In realtà dell’esistenza di questa inchiesta si sa dall’agosto del 2023. Già sette mesi fa molti giornali diedero conto dell’indagine nei confronti di Striano e del meccanismo di accesso alle banche dati della direzione nazionale antimafia. Negli ultimi giorni sono emersi nuovi dettagli, in particolare una lunga lista di politici e personaggi “spiati” e il coinvolgimento di tre giornalisti del quotidiano Domani a cui Striano passava le informazioni.

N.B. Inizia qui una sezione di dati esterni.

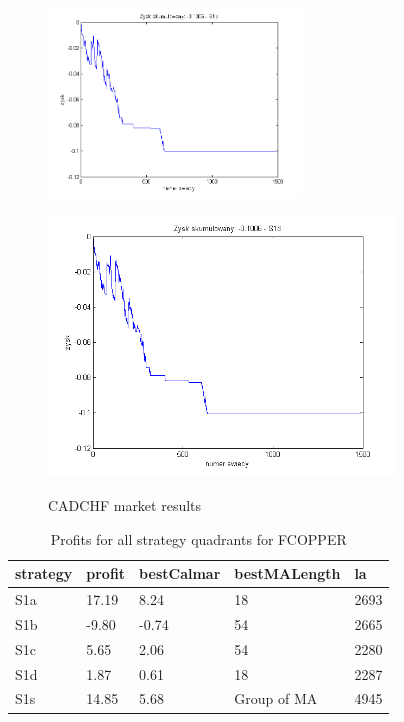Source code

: \documentclass{tewiart}
\begin{document}
\begin{figure}[h]
\begin{minipage}{\linewidth}
\centering
\includegraphics[width=0.6\textwidth]{images/cadchfS1d.png}
\label{mansard}
\end{minipage}
\begin{minipage}{.49\linewidth}
\centering
\includegraphics[width=0.82\textwidth]{images/cadchfS1s.png}
\label{mansard}
\end{minipage}
\caption{CADCHF market results}
\end{figure}
\newpage
\begin{table}[!t]
\caption{Profits for all strategy quadrants for FCOPPER}
 \begin{center}
 \begin{tabular}{|l|l|l|l|l|}
 \hline \textbf{strategy} & \textbf{profit} & \textbf{bestCalmar} & \textbf{bestMALength} & \textbf{la} \\ \hline
S1a & 17.19 & 8.24 & 18 & 2693\\ \hline
S1b & -9.80 & -0.74 & 54 & 2665\\ \hline
S1c & 5.65 & 2.06 & 54 & 2280\\ \hline
S1d & 1.87 & 0.61 & 18 & 2287\\ \hline
S1s & 14.85 & 5.68 & Group of MA & 4945\\
\hline \end{tabular}
 \end{center}
 \end{table}
\end{document}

Striano e Laudati sono accusati di falso, accesso abusivo a sistema informatico e abuso d’ufficio. Molte cose però non sono chiare, in questa inchiesta. I giornali hanno parlato di “dossieraggio”, un termine spesso utilizzato in riferimento a una raccolta di informazioni riservate fatta su commissione e a fini ricattatori, ma finora la procura di Perugia non ha spiegato quali siano le motivazioni che hanno spinto Striano a fare oltre 800 accessi al sistema informatico: e la comparsa del termine sui giornali sembra legata solo a una sua più generica accezione usata dalla procura di Perugia (una raccolta di informazioni per preparare delle inchieste). Dai primi accertamenti non sembra sia una questione di soldi, perché nessuno degli indagati è accusato di corruzione.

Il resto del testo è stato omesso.